U.S. Food & Drug Administration (FDA) — enforcement report

Recall number

Z-1618-2020

FDA classification

Class II

Brand / firm

Karl Storz Endoscopy

Sold / distributed

Worldwide distribution - US Nationwide and country of Canada.

Why it was recalled

The firm has become aware that there is a potential that the glass cover at the distal end of the camera/led lighting on the video laryngoscope could become loose during reprocessing or use. If this occurs during usage, it may result in a delay in procedure and/or require removal from body.

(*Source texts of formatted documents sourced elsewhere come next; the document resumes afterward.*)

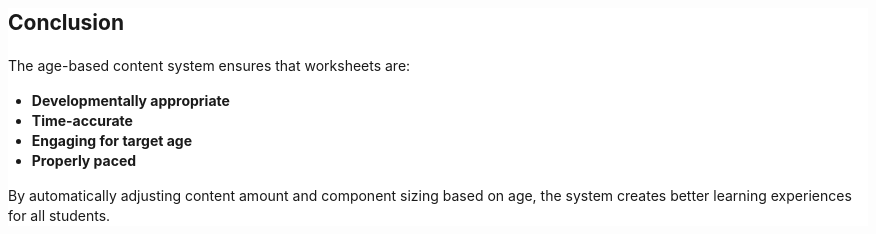## Conclusion

The age-based content system ensures that worksheets are:
- **Developmentally appropriate**
- **Time-accurate**
- **Engaging for target age**
- **Properly paced**

By automatically adjusting content amount and component sizing based on age, the system creates better learning experiences for all students.

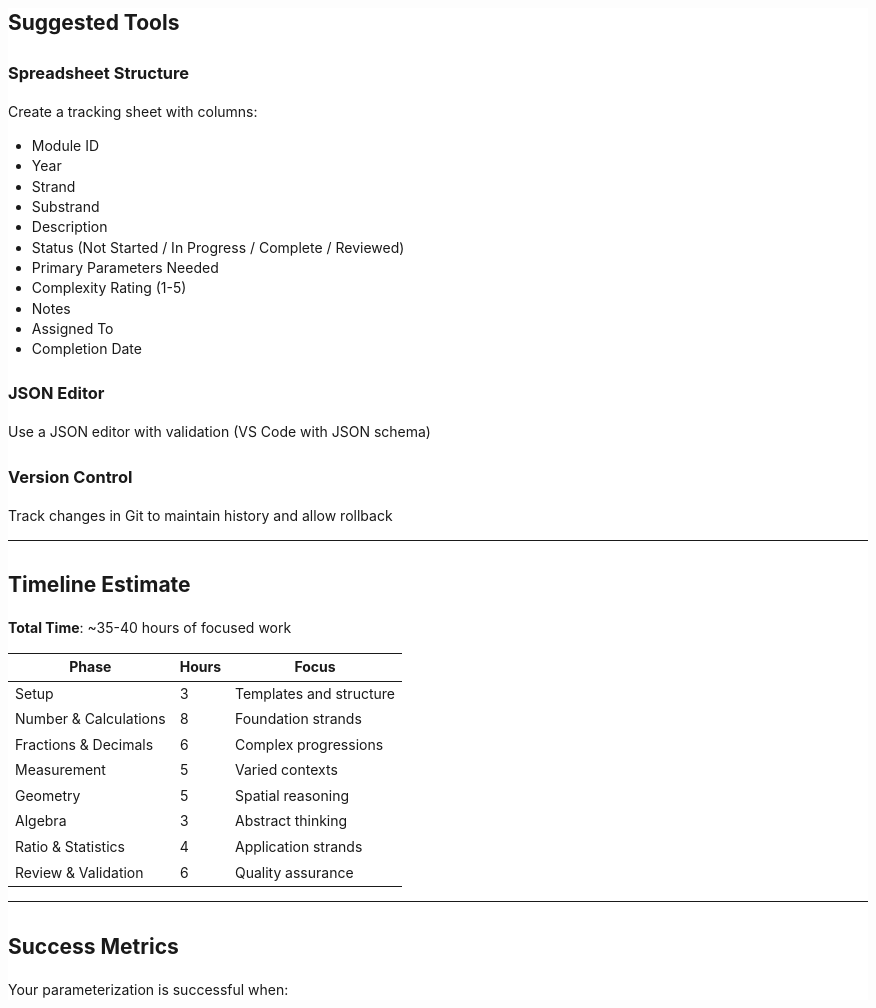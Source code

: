 ## Suggested Tools

### Spreadsheet Structure
Create a tracking sheet with columns:
- Module ID
- Year
- Strand
- Substrand
- Description
- Status (Not Started / In Progress / Complete / Reviewed)
- Primary Parameters Needed
- Complexity Rating (1-5)
- Notes
- Assigned To
- Completion Date

### JSON Editor
Use a JSON editor with validation (VS Code with JSON schema)

### Version Control
Track changes in Git to maintain history and allow rollback

---

## Timeline Estimate

**Total Time**: ~35-40 hours of focused work

| Phase | Hours | Focus |
|-------|-------|-------|
| Setup | 3 | Templates and structure |
| Number & Calculations | 8 | Foundation strands |
| Fractions & Decimals | 6 | Complex progressions |
| Measurement | 5 | Varied contexts |
| Geometry | 5 | Spatial reasoning |
| Algebra | 3 | Abstract thinking |
| Ratio & Statistics | 4 | Application strands |
| Review & Validation | 6 | Quality assurance |

---

## Success Metrics

Your parameterization is successful when:

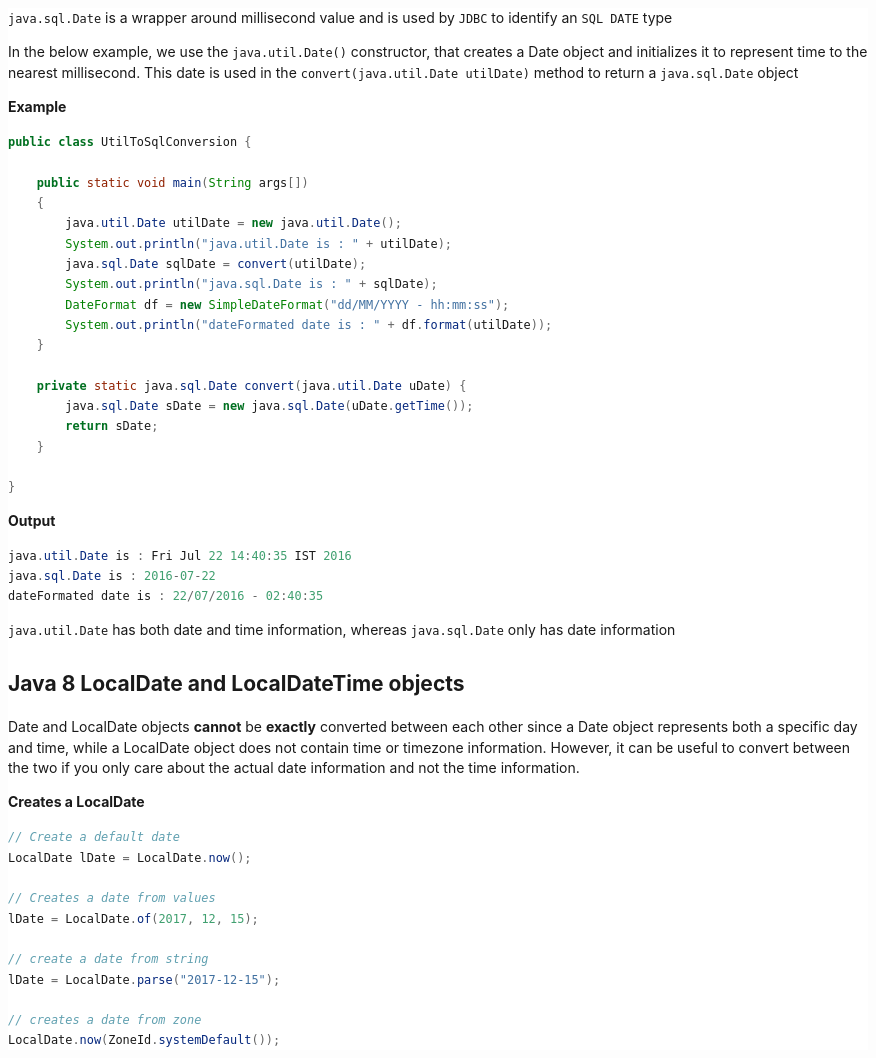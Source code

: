 `java.sql.Date` is a wrapper around millisecond value and is used by `JDBC` to identify an `SQL DATE` type

In the below example, we use the `java.util.Date()` constructor, that creates a Date object and initializes it to represent time to the nearest millisecond. This date is used in the `convert(java.util.Date utilDate)` method to return a `java.sql.Date` object

**Example**

```java
public class UtilToSqlConversion {
    
    public static void main(String args[])
    {
        java.util.Date utilDate = new java.util.Date();
        System.out.println("java.util.Date is : " + utilDate);
        java.sql.Date sqlDate = convert(utilDate);
        System.out.println("java.sql.Date is : " + sqlDate);
        DateFormat df = new SimpleDateFormat("dd/MM/YYYY - hh:mm:ss");
        System.out.println("dateFormated date is : " + df.format(utilDate));
    }

    private static java.sql.Date convert(java.util.Date uDate) {
        java.sql.Date sDate = new java.sql.Date(uDate.getTime());
        return sDate;
    }

}

```

**Output**

```java
java.util.Date is : Fri Jul 22 14:40:35 IST 2016
java.sql.Date is : 2016-07-22
dateFormated date is : 22/07/2016 - 02:40:35

```

`java.util.Date` has both date and time information, whereas `java.sql.Date` only has date information



## Java 8 LocalDate and LocalDateTime objects


Date and LocalDate objects **cannot** be **exactly** converted between each other since a Date object represents both a specific day and time, while a LocalDate object does not contain time or timezone information. However, it can be useful to convert between the two if you only care about the actual date information and not the time information.

**Creates a LocalDate**

```java
// Create a default date
LocalDate lDate = LocalDate.now();

// Creates a date from values
lDate = LocalDate.of(2017, 12, 15);
    
// create a date from string
lDate = LocalDate.parse("2017-12-15");

// creates a date from zone
LocalDate.now(ZoneId.systemDefault());

```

Class II means using this product may cause temporary or medically reversible health problems; the chance of serious harm is remote.

What was recalled

Karl Storz SE & Co. KG, C-MAC Video Laryngoscope MIL # 1, for the following REF numbers: 1. 8403xx series, which includes: 8403AX, AXC, BX, BXC, DXC, EXC, GXC, HX, HXK, HXP, KXC, MXC 2. 8401xx series, which includes: 8401AX, AXC, BX, BXC, DXC, GXC, HX, HXP, KXC. Product Usage: Video Laryngoscopes are used to visualize the airways and vocal cords during endotracheal intubation and for the inspection and examination of the upper respiratory tract. Video Laryngoscopes are designed for transient use in invasive procedures through a body orifice.